Figure 1. — Schematic overview of the metaflowx workflow. The MetaflowX workflow consists of a standard pipeline with five key modules as Panels 1–5: (1) quality control (blue), (2) contig assembly (yellow), (3) microbial taxonomy and metabolic function analysis (red), (4) gene catalog construction (purple), and (5) automated binning analysis (pink). Additionally, the workflow includes two mini-tools: Best Binner Detector (green, rounded rectangle below Panel 4) and Bin Refine and Reassembly (pink, rounded rectangle within Panel 5). The default software associated with each module is depicted by fully rounded green rectangles, while optional software is represented by rounded green rectangles. Data flows that are utilized multiple times are illustrated by colorful, strong lines.

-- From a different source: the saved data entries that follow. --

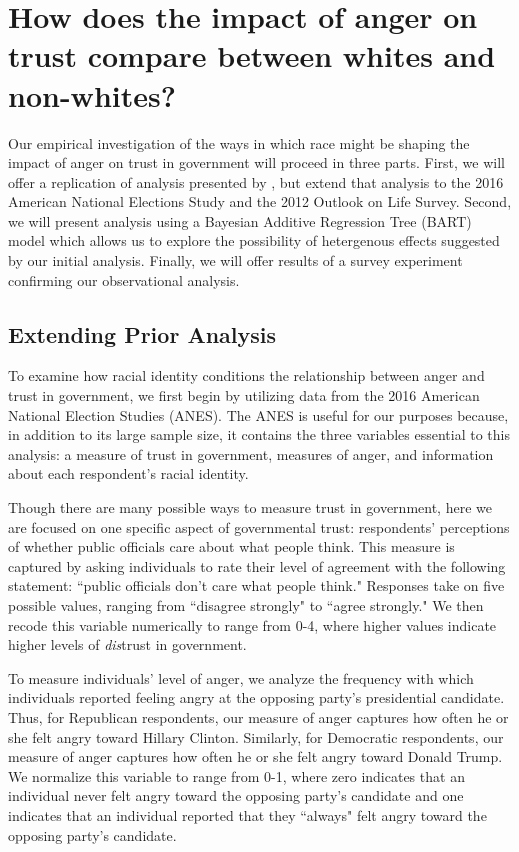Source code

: \documentclass[12t, letterpaper]{article}
\begin{document}
\section{How does the impact of anger on trust compare between whites and non-whites?}
\label{sec:design}

Our empirical investigation of the ways in which race might be shaping the impact of anger on trust in government will proceed in three parts. First, we will offer a replication of analysis presented by \citet{webster2017}, but extend that analysis to the 2016 American National Elections Study and the 2012 Outlook on Life Survey. Second, we will present analysis using a  Bayesian Additive Regression Tree (BART) model which allows us to explore the possibility of hetergenous effects suggested by our initial analysis. Finally, we will offer results of a survey experiment confirming our observational analysis.

\subsection{Extending Prior Analysis}
\label{subsec:anes}

To examine how racial identity conditions the relationship between anger and trust in government, we first begin by utilizing data from the 2016 American National Election Studies (ANES). The ANES is useful for our purposes because, in addition to its large sample size, it contains the three variables essential to this analysis: a measure of trust in government, measures of anger, and information about each respondent's racial identity.

Though there are many possible ways to measure trust in government, here we are focused on one specific aspect of governmental trust: respondents' perceptions of whether public officials care about what people think. This measure is captured by asking individuals to rate their level of agreement with the following statement: ``public officials don't care what people think." Responses take on five possible values, ranging from ``disagree strongly" to ``agree strongly." We then recode this variable numerically to range from 0-4, where higher values indicate higher levels of \emph{dis}trust in government.

To measure individuals' level of anger, we analyze the frequency with which individuals reported feeling angry at the opposing party's presidential candidate. Thus, for Republican respondents, our measure of anger captures how often he or she felt angry toward Hillary Clinton. Similarly, for Democratic respondents, our measure of anger captures how often he or she felt angry toward Donald Trump. We normalize this variable to range from 0-1, where zero indicates that an individual never felt angry toward the opposing party's candidate and one indicates that an individual reported that they ``always" felt angry toward the opposing party's candidate. 
\end{document}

Specific markers are used to denote each module’s initial input, output, and checkpoints.

Material and methods

MetaflowX architecture

MetaflowX is a Nextflow-based metagenomics analysis workflow that processes short-read sequences and/or assembled contigs to automatically generate taxonomic compositions, community functional profiles, non-redundant gene catalogs with functional annotations, and high-quality (HQ) MAGs [38, 39]. The workflow consists of five key modules as depicted in Fig. 1 and Supplementary Fig. S1. Module 1 (MetaflowX-QC module) performs quality control on raw sequence data using established tools such as fastp [40] and Trimmomatic [41], with the aim of excluding low-quality (LQ) reads and potential contaminant or host sequences (Supplementary Fig. S2A). Module 2 (MetaflowX-Assembly module) utilizes metaSPAdes [42] and MEGAHIT [43] to assemble reads into contigs (Supplementary Fig. S2C). Contigs longer than 2000 bp are processed by Modules 4 and 5 (MetaflowX-Geneset and MetaflowX-Binning module). Module 3 (MetaflowX-BioMarker module) employs a reference-based approach to generate taxonomic, gene, and pathway abundances, integrating taxonomic profilers like MetaPhlAn4 and Kraken2 [44, 45], along with the functional profiler HUMAnN3 (Supplementary Fig. S2B). Module 4 (MetaflowX-Geneset module) generates a non-redundant gene set for the microbial community, leveraging diverse orthology databases (eggNOG [46], COG [47, 48], KEGG [49], CAZy [50], CARD [51], and VFDB [52] to assign functions and estimate gene abundance (Supplementary Fig. S2D). Module 5 (Binning module) generates genome assemblies for individual microorganisms, integrating results from multiple binners to recover HQ MAGs and profile their taxonomy (Supplementary Figs S3 and S4). A more detailed description was provided in Supplementary Results, section “Details of the MetaflowX implementation and workflow.”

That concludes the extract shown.